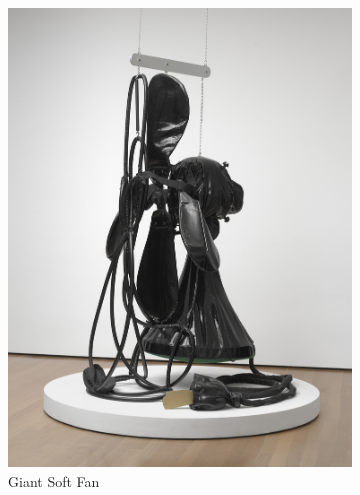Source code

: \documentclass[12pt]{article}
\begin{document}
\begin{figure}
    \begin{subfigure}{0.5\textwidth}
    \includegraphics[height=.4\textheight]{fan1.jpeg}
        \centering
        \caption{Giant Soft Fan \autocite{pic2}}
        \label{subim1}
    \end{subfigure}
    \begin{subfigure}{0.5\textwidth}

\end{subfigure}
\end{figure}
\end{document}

* * *

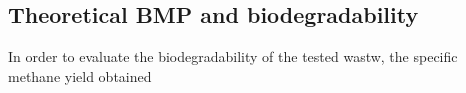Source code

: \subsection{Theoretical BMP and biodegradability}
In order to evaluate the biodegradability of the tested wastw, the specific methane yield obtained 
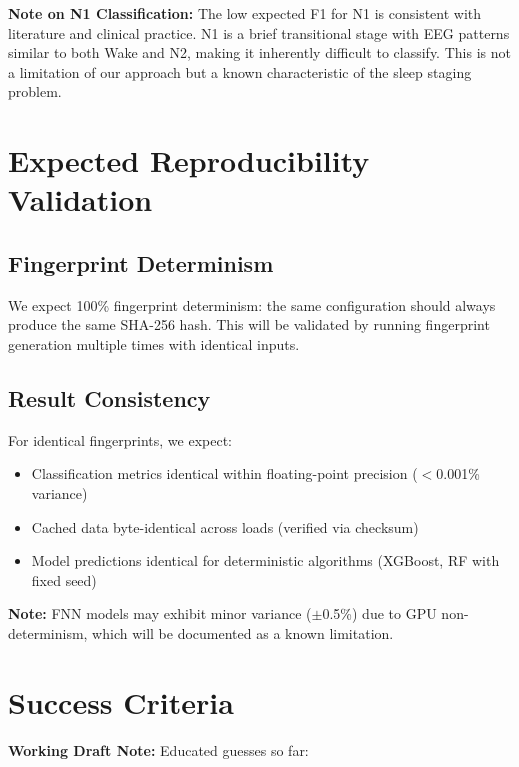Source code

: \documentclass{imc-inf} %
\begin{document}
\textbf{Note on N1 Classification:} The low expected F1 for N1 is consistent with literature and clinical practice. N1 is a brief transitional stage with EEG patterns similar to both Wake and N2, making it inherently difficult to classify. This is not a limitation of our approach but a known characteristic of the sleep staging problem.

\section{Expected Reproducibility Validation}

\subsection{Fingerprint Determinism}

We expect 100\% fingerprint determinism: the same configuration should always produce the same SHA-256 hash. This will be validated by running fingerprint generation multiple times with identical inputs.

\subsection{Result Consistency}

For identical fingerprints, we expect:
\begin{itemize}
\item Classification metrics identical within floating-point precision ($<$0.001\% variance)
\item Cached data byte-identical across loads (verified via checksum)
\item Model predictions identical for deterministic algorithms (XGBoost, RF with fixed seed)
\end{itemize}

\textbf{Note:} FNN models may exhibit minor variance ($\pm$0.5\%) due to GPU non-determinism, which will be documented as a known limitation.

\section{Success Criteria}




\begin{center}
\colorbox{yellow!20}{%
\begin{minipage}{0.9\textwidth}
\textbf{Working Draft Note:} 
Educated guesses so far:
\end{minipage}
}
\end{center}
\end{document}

## Problem statement
Pull every line containing "subfigure" from the data.

## Exercise answer
    \begin{subfigure}{0.5\textwidth}
    \end{subfigure}
    \begin{subfigure}{0.5\textwidth}
\end{subfigure}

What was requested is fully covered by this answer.